**WHAT THE TASK ASKS:** Scan the entries and copy each line where the word "Visualisation" is present.

(Beginning of MATERIAL FOR THIS EXERCISE)

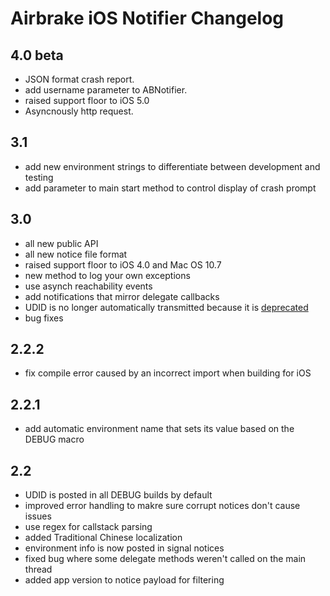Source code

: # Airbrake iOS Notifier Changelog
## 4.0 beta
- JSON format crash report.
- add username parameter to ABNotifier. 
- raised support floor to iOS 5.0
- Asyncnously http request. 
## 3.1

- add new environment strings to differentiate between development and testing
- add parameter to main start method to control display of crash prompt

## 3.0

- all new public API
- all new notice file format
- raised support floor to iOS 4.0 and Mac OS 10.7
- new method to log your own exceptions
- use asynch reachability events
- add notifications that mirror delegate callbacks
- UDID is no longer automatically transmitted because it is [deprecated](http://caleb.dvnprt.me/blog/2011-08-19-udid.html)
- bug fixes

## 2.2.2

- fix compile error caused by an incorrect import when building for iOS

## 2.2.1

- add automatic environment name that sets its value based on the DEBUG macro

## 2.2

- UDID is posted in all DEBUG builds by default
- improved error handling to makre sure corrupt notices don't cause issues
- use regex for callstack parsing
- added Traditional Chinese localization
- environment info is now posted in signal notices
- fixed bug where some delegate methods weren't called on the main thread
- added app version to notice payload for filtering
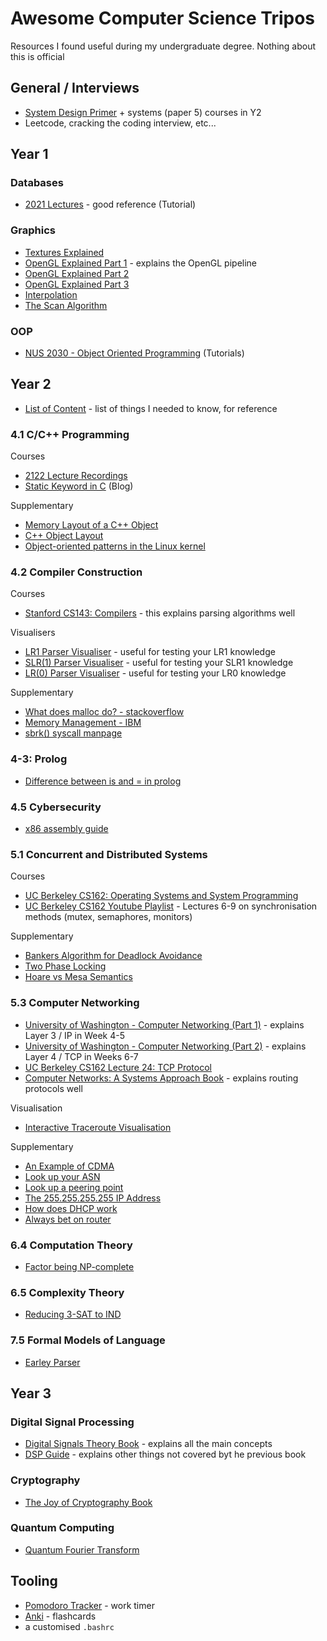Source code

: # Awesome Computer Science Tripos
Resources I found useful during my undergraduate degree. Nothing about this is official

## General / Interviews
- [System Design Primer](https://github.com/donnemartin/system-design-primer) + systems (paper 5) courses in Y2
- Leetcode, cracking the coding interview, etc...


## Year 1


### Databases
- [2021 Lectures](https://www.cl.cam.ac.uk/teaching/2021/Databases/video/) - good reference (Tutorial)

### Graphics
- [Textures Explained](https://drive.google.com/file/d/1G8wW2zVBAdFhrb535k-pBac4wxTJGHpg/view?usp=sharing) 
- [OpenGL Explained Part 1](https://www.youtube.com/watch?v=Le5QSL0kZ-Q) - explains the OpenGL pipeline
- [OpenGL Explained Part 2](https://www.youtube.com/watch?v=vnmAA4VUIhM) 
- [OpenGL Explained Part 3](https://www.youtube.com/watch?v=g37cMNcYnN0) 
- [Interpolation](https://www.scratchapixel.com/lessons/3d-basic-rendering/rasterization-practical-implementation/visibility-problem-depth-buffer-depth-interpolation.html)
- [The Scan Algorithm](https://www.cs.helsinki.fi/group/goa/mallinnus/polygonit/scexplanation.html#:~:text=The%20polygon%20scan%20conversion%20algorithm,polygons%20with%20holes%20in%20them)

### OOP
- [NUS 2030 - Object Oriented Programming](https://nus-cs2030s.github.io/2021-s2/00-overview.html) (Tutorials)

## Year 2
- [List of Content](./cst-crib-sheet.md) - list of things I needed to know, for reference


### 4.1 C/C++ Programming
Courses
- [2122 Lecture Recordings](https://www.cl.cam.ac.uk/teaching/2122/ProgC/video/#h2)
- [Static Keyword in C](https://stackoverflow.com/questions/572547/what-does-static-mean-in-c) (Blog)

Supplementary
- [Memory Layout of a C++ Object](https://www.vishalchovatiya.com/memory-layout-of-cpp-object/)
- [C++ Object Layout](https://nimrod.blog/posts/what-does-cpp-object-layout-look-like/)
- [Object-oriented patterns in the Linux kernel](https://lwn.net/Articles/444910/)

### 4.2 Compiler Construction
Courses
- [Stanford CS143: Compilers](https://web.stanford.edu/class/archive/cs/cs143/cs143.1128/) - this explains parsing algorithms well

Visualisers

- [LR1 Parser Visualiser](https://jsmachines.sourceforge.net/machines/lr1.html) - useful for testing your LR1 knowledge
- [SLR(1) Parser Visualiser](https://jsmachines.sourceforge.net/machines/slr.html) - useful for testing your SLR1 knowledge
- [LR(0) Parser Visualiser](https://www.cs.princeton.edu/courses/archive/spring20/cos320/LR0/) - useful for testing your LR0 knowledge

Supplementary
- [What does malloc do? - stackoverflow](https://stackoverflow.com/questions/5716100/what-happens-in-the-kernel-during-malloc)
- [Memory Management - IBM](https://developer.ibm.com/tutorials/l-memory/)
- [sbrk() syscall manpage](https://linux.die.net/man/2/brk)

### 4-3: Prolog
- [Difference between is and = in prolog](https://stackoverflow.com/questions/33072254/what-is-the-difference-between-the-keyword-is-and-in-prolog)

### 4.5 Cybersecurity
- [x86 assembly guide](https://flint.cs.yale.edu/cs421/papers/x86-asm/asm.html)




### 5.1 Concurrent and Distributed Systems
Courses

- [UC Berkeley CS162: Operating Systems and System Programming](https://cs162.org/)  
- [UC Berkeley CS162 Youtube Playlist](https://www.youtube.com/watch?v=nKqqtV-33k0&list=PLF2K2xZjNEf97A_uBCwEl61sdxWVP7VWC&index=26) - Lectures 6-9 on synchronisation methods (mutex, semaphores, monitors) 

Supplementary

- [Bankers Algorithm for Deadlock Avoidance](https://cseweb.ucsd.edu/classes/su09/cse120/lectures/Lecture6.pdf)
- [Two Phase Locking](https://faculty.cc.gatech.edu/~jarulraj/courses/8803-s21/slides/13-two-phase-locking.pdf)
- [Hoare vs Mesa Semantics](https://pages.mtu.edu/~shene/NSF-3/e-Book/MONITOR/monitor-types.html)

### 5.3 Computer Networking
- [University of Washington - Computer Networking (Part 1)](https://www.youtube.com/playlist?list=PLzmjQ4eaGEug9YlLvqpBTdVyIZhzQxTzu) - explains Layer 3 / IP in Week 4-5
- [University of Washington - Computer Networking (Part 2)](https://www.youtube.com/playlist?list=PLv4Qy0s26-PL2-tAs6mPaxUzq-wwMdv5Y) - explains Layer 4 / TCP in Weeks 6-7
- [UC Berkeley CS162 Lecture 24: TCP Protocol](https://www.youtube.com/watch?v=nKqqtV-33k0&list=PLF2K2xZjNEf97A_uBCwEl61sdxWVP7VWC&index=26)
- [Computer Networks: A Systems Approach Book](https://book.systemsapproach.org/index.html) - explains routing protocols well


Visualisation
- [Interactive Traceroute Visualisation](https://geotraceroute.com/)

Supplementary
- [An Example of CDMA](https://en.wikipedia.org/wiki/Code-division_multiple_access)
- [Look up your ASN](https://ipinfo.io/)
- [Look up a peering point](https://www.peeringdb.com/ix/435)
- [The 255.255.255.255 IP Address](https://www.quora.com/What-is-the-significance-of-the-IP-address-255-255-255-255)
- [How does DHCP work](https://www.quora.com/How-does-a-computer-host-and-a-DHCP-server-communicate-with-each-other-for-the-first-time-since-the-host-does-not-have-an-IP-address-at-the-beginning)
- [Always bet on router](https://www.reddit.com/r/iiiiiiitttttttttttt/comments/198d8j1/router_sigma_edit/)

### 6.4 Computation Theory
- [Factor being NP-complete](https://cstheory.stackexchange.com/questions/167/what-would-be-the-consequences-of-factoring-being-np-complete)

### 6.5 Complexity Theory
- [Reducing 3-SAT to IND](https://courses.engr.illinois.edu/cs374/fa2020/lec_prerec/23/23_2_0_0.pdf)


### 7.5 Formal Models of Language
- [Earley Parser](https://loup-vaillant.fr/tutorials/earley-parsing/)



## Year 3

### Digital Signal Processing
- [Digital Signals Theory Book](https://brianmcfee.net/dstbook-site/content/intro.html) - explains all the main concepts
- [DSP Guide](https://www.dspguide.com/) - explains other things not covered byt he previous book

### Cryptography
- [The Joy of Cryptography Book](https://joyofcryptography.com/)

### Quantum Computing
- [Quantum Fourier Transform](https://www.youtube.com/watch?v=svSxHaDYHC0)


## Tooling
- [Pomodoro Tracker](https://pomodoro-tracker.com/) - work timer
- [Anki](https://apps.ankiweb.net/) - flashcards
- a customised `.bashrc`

(End of MATERIAL FOR THIS EXERCISE)

**TASK ANSWER:**
Visualisation
- [Interactive Traceroute Visualisation](https://geotraceroute.com/)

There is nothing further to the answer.